(Records from a dataset)
BEGIN

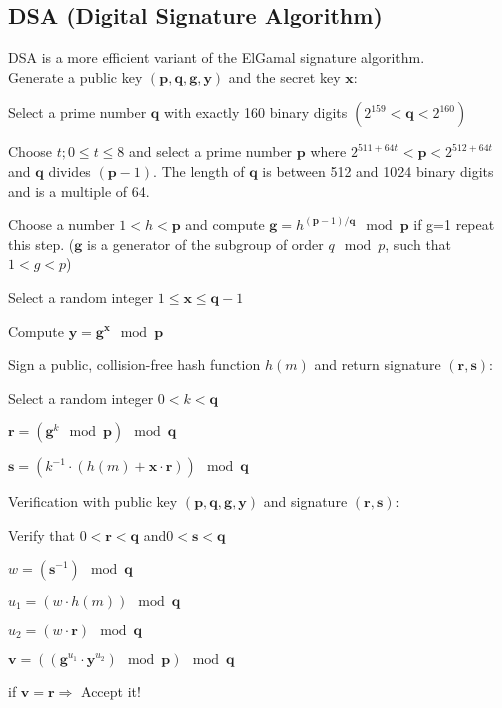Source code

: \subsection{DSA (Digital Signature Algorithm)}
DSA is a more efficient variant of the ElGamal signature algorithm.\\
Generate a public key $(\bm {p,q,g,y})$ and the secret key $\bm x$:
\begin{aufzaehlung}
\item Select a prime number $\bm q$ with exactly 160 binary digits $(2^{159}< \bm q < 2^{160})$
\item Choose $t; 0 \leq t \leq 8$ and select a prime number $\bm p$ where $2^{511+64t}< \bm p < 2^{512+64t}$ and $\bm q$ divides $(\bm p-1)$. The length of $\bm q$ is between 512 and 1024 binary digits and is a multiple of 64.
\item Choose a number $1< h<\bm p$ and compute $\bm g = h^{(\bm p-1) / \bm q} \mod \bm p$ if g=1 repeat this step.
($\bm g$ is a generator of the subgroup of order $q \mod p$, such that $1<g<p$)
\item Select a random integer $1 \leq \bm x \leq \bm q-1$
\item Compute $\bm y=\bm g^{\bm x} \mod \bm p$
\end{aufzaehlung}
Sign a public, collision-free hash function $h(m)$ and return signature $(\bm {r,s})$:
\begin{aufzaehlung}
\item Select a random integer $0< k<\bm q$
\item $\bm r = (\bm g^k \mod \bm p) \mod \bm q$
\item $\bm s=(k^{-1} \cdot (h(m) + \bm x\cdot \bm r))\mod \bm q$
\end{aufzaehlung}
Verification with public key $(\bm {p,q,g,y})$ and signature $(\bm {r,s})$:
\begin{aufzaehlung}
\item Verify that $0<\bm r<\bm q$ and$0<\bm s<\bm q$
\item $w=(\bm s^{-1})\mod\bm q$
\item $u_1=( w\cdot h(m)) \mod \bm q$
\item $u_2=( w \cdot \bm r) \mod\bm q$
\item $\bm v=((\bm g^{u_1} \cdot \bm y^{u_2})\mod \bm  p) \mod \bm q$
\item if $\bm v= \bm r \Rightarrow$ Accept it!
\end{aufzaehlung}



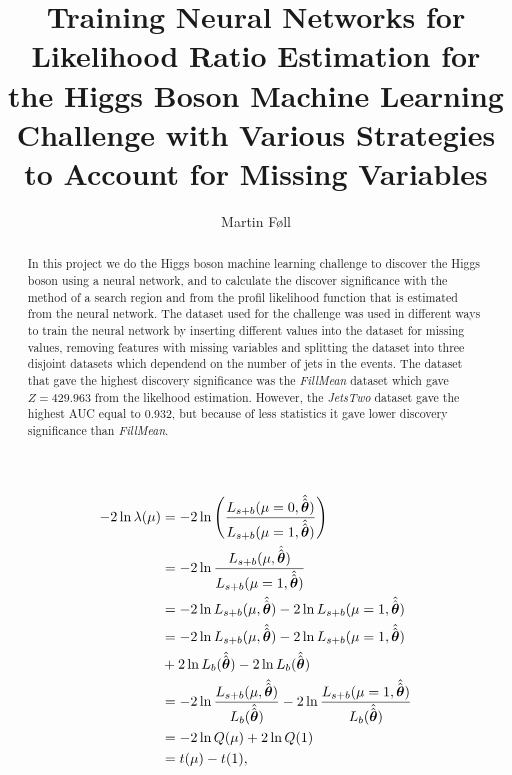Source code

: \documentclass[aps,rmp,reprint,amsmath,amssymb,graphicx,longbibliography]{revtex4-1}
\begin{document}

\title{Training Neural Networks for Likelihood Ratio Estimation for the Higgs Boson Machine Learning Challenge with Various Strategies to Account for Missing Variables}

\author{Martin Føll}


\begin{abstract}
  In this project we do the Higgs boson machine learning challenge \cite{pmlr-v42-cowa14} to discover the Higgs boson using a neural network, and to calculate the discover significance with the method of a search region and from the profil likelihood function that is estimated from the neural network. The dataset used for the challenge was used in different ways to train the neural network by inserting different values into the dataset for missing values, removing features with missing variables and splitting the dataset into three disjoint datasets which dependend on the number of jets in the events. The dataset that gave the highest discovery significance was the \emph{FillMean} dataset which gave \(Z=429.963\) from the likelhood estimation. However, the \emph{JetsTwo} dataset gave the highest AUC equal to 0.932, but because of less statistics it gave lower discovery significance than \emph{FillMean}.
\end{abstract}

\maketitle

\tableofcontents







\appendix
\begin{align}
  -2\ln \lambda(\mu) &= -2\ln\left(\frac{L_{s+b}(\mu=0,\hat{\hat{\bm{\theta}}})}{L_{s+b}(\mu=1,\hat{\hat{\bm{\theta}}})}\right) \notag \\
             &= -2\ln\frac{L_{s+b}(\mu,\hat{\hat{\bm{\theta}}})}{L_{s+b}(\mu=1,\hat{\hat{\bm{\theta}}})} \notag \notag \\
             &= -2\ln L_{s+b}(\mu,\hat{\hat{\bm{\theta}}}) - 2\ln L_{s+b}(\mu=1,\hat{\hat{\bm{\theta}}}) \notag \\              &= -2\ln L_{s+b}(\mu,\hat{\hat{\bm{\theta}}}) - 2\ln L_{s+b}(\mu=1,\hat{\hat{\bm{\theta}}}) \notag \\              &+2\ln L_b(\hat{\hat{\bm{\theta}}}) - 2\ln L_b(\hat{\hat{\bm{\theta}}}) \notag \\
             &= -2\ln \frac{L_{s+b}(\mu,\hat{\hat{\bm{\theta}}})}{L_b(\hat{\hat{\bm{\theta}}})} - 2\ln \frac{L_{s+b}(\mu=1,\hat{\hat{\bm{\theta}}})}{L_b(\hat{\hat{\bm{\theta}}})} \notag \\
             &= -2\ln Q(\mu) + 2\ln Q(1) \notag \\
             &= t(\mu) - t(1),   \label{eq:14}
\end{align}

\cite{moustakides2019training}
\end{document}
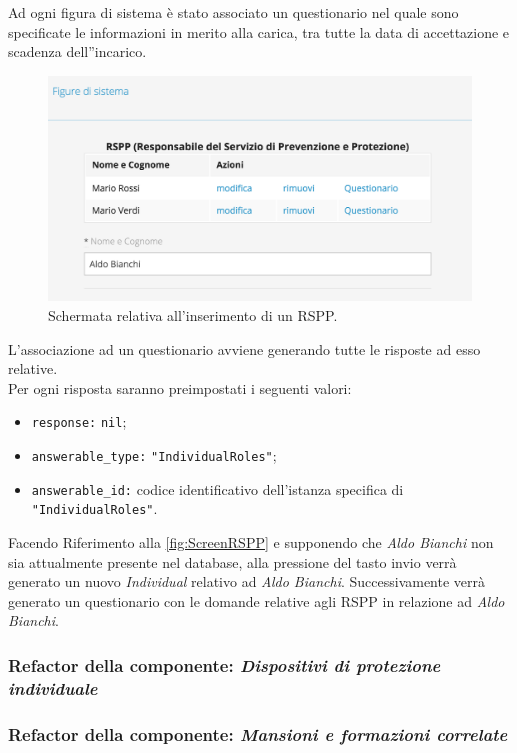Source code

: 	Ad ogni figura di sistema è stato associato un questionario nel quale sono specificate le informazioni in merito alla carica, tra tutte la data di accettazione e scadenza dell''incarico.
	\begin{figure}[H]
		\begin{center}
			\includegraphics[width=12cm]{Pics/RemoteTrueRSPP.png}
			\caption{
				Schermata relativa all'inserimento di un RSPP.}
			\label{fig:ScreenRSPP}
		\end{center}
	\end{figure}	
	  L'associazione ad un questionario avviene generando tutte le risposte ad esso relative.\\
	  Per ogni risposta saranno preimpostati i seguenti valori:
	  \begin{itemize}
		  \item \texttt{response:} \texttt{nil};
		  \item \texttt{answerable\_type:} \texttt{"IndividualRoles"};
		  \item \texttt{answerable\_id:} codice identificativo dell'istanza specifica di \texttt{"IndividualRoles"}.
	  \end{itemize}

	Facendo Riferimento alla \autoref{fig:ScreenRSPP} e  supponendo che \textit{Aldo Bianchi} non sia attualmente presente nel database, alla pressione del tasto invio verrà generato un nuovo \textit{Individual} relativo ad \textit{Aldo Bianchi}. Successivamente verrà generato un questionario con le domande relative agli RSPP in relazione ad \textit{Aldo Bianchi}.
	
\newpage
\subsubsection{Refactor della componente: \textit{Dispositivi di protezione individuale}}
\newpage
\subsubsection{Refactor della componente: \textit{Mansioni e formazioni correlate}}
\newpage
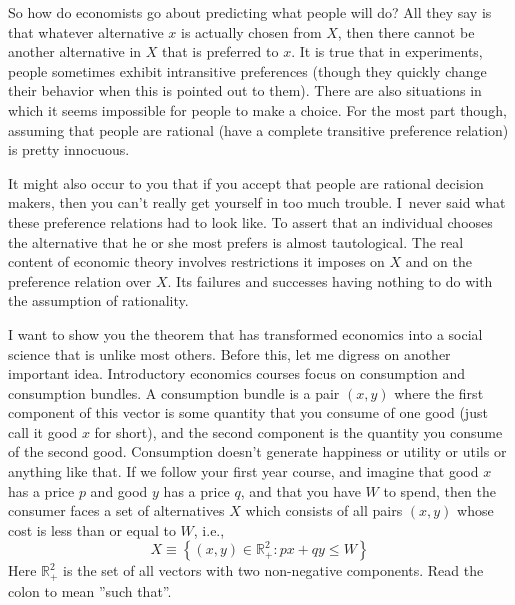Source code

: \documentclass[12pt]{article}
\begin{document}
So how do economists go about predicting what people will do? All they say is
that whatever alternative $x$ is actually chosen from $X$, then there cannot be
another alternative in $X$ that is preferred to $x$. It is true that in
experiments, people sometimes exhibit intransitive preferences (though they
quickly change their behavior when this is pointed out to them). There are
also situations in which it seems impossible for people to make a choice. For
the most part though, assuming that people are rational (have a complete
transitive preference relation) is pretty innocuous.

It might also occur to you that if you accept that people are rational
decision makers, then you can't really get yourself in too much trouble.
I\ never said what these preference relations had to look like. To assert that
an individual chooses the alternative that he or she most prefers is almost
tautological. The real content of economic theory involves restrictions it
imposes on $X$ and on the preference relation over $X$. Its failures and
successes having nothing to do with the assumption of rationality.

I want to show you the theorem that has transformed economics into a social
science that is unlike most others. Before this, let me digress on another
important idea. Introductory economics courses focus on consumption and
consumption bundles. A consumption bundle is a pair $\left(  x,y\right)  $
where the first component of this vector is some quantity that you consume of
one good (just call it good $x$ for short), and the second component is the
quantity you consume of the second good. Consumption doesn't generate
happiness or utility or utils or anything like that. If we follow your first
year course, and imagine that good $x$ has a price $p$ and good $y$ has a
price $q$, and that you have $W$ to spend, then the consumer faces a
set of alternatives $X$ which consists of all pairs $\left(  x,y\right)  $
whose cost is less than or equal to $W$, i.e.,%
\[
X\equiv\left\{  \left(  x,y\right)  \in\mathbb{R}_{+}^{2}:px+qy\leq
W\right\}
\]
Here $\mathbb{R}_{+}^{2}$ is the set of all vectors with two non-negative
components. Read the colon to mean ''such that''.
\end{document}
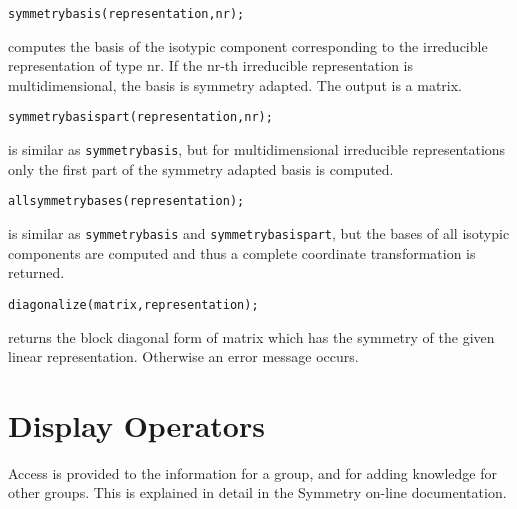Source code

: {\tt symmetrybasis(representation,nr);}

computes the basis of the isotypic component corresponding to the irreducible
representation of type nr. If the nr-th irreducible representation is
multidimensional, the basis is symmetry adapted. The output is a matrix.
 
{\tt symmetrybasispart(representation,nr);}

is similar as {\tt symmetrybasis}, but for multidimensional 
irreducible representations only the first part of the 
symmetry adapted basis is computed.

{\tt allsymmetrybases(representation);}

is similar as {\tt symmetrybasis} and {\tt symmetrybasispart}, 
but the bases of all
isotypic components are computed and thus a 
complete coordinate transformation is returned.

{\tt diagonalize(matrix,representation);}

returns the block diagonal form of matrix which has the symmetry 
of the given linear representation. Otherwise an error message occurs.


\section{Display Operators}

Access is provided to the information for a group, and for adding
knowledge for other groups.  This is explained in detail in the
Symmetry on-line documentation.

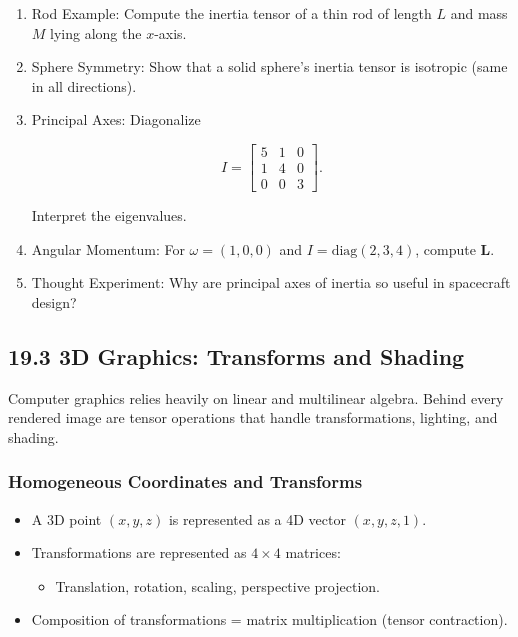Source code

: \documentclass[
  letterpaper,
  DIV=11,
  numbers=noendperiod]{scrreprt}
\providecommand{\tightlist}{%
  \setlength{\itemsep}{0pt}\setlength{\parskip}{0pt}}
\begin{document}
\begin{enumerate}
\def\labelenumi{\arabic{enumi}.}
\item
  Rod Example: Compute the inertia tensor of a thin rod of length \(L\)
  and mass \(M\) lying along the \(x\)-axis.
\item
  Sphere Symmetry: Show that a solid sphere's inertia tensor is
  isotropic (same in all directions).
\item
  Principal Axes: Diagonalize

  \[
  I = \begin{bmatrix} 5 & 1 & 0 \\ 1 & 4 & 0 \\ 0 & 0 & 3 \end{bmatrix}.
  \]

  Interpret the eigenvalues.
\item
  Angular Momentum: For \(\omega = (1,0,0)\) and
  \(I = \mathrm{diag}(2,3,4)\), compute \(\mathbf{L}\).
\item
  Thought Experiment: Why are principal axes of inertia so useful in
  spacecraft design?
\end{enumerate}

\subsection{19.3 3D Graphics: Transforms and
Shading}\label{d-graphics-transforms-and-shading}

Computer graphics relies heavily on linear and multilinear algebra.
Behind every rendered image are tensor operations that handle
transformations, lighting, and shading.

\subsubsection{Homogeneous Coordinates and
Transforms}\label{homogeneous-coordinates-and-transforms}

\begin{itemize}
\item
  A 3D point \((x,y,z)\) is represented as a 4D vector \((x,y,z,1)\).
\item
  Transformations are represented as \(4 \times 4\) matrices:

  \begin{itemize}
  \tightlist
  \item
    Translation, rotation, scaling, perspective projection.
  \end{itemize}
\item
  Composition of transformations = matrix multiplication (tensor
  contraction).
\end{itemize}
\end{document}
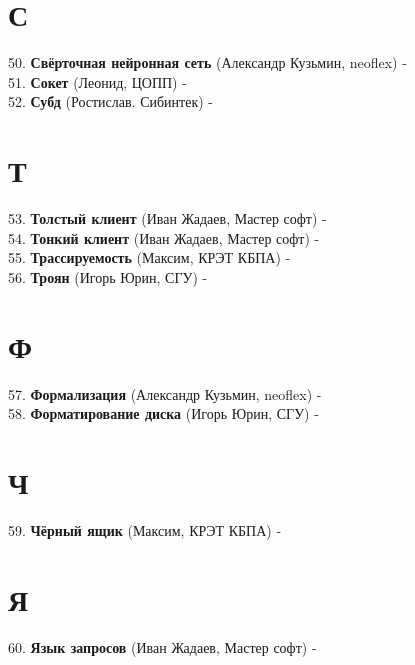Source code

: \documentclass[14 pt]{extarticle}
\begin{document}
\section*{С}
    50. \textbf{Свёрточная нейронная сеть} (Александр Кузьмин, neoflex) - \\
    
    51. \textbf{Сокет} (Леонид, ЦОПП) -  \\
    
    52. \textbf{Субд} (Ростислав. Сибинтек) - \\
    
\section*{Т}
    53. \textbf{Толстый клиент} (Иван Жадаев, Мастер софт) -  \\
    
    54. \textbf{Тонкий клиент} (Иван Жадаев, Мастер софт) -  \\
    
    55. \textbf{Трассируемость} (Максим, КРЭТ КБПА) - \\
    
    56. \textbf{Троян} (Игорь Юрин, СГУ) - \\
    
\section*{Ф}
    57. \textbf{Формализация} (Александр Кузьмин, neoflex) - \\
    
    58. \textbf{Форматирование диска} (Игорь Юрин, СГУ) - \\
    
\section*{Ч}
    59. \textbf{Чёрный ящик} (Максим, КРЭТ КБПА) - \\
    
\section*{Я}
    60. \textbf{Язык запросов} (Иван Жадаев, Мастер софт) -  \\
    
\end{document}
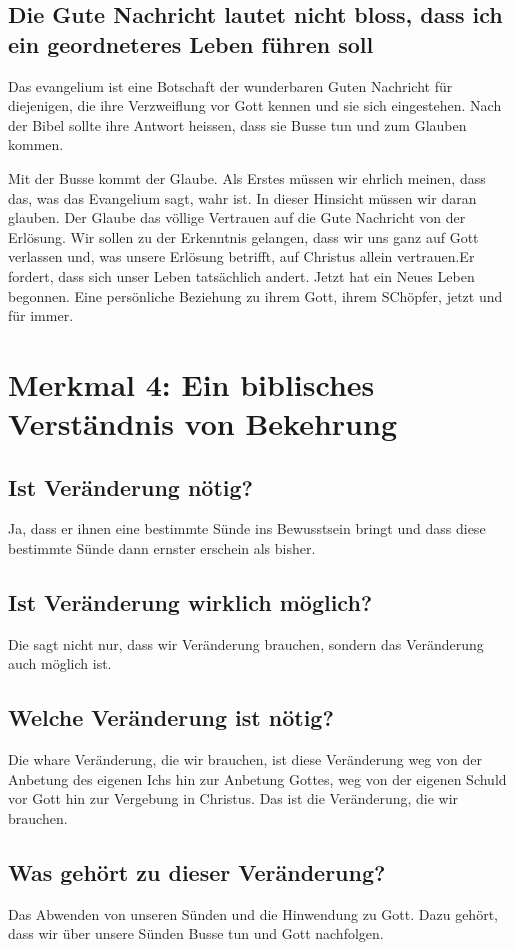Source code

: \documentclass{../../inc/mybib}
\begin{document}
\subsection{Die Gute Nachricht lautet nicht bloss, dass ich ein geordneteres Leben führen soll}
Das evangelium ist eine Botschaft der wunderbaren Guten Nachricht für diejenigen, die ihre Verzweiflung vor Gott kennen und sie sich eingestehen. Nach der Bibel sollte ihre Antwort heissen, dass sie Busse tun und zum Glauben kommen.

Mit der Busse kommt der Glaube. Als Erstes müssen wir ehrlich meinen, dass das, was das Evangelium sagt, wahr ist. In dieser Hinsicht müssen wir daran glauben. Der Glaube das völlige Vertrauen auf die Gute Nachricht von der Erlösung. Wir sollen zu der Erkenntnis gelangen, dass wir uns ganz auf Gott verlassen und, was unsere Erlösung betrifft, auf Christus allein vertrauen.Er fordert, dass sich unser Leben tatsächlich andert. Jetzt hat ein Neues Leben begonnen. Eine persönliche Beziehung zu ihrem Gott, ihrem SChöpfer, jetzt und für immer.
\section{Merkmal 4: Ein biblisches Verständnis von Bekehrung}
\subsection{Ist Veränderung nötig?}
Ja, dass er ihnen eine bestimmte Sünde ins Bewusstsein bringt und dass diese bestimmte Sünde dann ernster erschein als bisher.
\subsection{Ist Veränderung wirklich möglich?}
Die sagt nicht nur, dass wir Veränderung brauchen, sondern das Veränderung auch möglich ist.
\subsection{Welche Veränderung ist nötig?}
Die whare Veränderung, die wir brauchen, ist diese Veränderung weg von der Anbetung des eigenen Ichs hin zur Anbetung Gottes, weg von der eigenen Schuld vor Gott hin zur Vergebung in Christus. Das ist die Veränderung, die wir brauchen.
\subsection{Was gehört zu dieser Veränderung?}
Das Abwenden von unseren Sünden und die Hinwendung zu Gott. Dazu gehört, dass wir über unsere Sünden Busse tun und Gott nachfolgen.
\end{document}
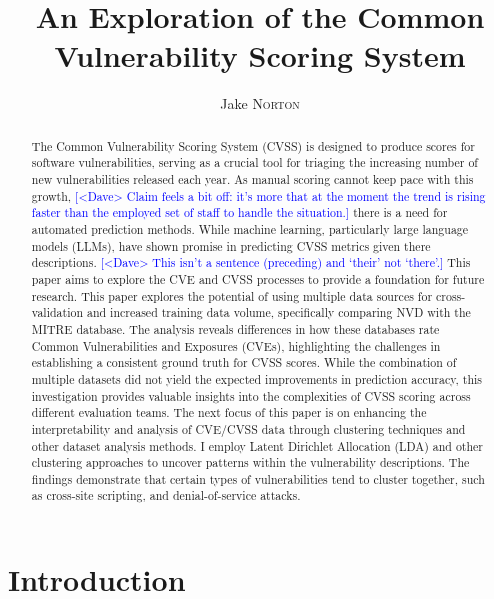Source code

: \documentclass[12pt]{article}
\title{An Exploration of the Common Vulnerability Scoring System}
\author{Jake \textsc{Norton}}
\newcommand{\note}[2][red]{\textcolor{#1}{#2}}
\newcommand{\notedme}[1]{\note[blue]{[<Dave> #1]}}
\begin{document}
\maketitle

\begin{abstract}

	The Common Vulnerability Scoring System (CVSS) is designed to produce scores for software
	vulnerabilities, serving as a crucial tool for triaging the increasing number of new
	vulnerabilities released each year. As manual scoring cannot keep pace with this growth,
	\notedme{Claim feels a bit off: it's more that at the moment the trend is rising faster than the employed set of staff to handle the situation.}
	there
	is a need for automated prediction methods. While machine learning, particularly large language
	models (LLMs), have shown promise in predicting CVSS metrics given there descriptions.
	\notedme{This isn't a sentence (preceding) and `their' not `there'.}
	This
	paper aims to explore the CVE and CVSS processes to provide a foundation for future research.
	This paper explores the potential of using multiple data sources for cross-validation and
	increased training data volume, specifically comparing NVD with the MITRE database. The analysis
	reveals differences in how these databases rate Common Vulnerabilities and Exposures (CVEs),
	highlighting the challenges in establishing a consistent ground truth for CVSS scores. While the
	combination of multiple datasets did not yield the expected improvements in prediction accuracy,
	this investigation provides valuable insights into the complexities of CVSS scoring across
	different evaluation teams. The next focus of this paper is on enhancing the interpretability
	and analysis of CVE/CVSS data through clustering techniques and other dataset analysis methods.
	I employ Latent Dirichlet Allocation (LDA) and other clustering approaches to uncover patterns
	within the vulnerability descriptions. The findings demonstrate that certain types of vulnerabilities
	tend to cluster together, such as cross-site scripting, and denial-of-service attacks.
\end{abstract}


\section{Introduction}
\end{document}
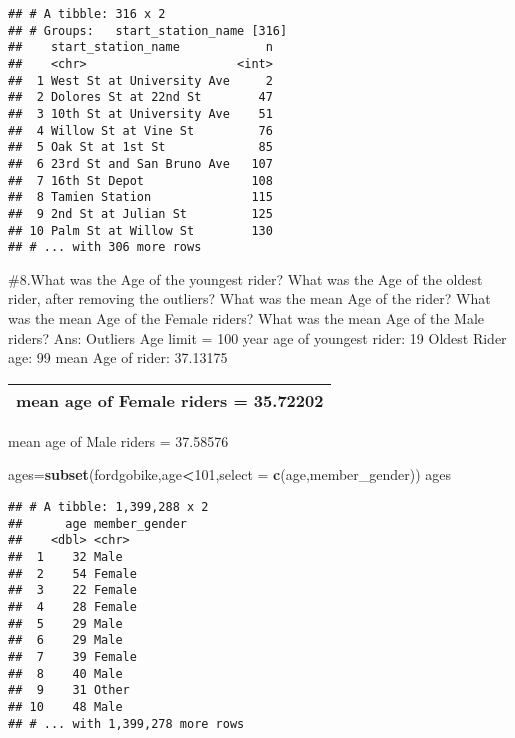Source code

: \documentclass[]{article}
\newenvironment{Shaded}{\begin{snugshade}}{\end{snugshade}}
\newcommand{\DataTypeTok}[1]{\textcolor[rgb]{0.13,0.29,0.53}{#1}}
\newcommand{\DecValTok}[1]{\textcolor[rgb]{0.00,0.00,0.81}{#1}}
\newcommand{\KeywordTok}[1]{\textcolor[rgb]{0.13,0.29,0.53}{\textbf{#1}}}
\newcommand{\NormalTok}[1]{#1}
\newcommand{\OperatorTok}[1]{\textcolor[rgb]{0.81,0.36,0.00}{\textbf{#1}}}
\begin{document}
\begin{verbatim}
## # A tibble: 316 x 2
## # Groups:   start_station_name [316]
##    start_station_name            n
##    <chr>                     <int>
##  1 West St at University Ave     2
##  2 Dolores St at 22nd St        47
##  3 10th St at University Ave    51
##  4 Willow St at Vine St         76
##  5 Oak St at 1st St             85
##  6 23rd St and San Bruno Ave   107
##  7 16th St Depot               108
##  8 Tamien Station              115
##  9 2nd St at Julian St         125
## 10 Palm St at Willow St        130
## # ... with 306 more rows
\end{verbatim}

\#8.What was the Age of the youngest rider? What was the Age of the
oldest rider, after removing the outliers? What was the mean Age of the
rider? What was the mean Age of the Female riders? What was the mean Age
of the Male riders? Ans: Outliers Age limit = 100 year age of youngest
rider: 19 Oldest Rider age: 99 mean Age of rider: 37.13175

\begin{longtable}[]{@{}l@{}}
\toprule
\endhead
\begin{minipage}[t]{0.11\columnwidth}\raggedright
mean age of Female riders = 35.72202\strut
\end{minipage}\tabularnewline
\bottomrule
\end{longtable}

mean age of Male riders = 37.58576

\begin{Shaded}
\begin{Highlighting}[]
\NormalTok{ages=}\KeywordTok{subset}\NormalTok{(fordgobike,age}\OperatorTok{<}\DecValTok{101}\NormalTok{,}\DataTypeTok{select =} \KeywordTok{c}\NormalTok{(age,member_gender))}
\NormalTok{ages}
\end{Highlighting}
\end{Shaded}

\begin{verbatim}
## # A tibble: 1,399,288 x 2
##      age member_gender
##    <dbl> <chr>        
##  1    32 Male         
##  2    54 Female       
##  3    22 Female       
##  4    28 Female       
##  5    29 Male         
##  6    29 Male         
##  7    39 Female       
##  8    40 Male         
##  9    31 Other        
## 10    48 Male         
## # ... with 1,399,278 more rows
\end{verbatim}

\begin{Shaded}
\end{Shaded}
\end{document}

END

In the records above, find the line containing "4: Ein biblisches" and the line containing "The Common Vulnerability Scoring System (CVSS)", then give both of them again word for word along with every line between. Omit any pictures.

● Task output
\section{Merkmal 4: Ein biblisches Verständnis von Bekehrung}
\subsection{Ist Veränderung nötig?}
Ja, dass er ihnen eine bestimmte Sünde ins Bewusstsein bringt und dass diese bestimmte Sünde dann ernster erschein als bisher.
\subsection{Ist Veränderung wirklich möglich?}
Die sagt nicht nur, dass wir Veränderung brauchen, sondern das Veränderung auch möglich ist.
\subsection{Welche Veränderung ist nötig?}
Die whare Veränderung, die wir brauchen, ist diese Veränderung weg von der Anbetung des eigenen Ichs hin zur Anbetung Gottes, weg von der eigenen Schuld vor Gott hin zur Vergebung in Christus. Das ist die Veränderung, die wir brauchen.
\subsection{Was gehört zu dieser Veränderung?}
Das Abwenden von unseren Sünden und die Hinwendung zu Gott. Dazu gehört, dass wir über unsere Sünden Busse tun und Gott nachfolgen.
\end{document}
Source code

: \documentclass[12pt]{article}
\title{An Exploration of the Common Vulnerability Scoring System}
\author{Jake \textsc{Norton}}
\newcommand{\note}[2][red]{\textcolor{#1}{#2}}
\newcommand{\notedme}[1]{\note[blue]{[<Dave> #1]}}
\begin{document}
\maketitle

\begin{abstract}

	The Common Vulnerability Scoring System (CVSS) is designed to produce scores for software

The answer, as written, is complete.